[Data to process Boundary: Start]

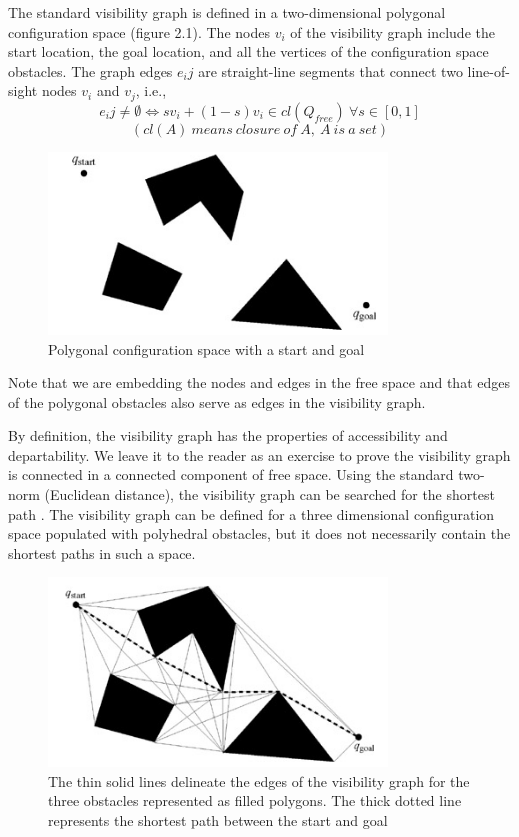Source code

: \documentclass[11pt]{article}
\begin{document}
The standard visibility graph is defined in a two-dimensional polygonal configuration space (figure 2.1). The nodes $v_i$ of the visibility graph include the start location, the goal location, and all the vertices of the configuration space obstacles. The graph edges $e_ij$ are straight-line segments that connect two line-of-sight nodes $v_i$ and $v_j$, i.e.,
$$e_ij \ne \emptyset \Longleftrightarrow sv_i + (1-s)v_i \in cl(Q_{free})\   \forall s \in [0,1] $$
$$(cl(A)\ means\ closure\ of\ A,\ A\ is\ a\ set)$$
\begin{figure}[h]
\centering
\includegraphics[width=9cm]{imgs/Polygonal_configuration_space.png}
\caption{Polygonal configuration space with a start and goal}
\end{figure}

Note that we are embedding the nodes and edges in the free space and that edges of the polygonal obstacles also serve as edges in the visibility graph.

By definition, the visibility graph has the properties of accessibility and departability. We leave it to the reader as an exercise to prove the visibility graph is connected in a connected component of free space. Using the standard two-norm (Euclidean distance), the visibility graph can be searched for the shortest path . The visibility graph can be defined for a three dimensional configuration space populated with polyhedral obstacles, but it does not necessarily contain the shortest paths in such a space.\\

\begin{figure}[h]
  \centering
  \includegraphics[width=9cm]{imgs/shortest_path.png}
  \caption{The thin solid lines delineate the edges of the visibility graph for the three obstacles represented as filled polygons. The thick dotted line represents the shortest path between the start and goal}
\end{figure}
\end{document}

[Data to process Boundary: End]

§ **Problem details**: Output nothing but the records, word for word, and none of their pictures.

§ **Answer**:
Source code

: \documentclass[11pt]{article}
\begin{document}
The standard visibility graph is defined in a two-dimensional polygonal configuration space (figure 2.1). The nodes $v_i$ of the visibility graph include the start location, the goal location, and all the vertices of the configuration space obstacles. The graph edges $e_ij$ are straight-line segments that connect two line-of-sight nodes $v_i$ and $v_j$, i.e.,
$$e_ij \ne \emptyset \Longleftrightarrow sv_i + (1-s)v_i \in cl(Q_{free})\   \forall s \in [0,1] $$
$$(cl(A)\ means\ closure\ of\ A,\ A\ is\ a\ set)$$
\begin{figure}[h]
\centering
\includegraphics[width=9cm]{imgs/Polygonal_configuration_space.png}
\caption{Polygonal configuration space with a start and goal}
\end{figure}

Note that we are embedding the nodes and edges in the free space and that edges of the polygonal obstacles also serve as edges in the visibility graph.

By definition, the visibility graph has the properties of accessibility and departability. We leave it to the reader as an exercise to prove the visibility graph is connected in a connected component of free space. Using the standard two-norm (Euclidean distance), the visibility graph can be searched for the shortest path . The visibility graph can be defined for a three dimensional configuration space populated with polyhedral obstacles, but it does not necessarily contain the shortest paths in such a space.\\

\begin{figure}[h]
  \centering
  \includegraphics[width=9cm]{imgs/shortest_path.png}
  \caption{The thin solid lines delineate the edges of the visibility graph for the three obstacles represented as filled polygons. The thick dotted line represents the shortest path between the start and goal}
\end{figure}
\end{document}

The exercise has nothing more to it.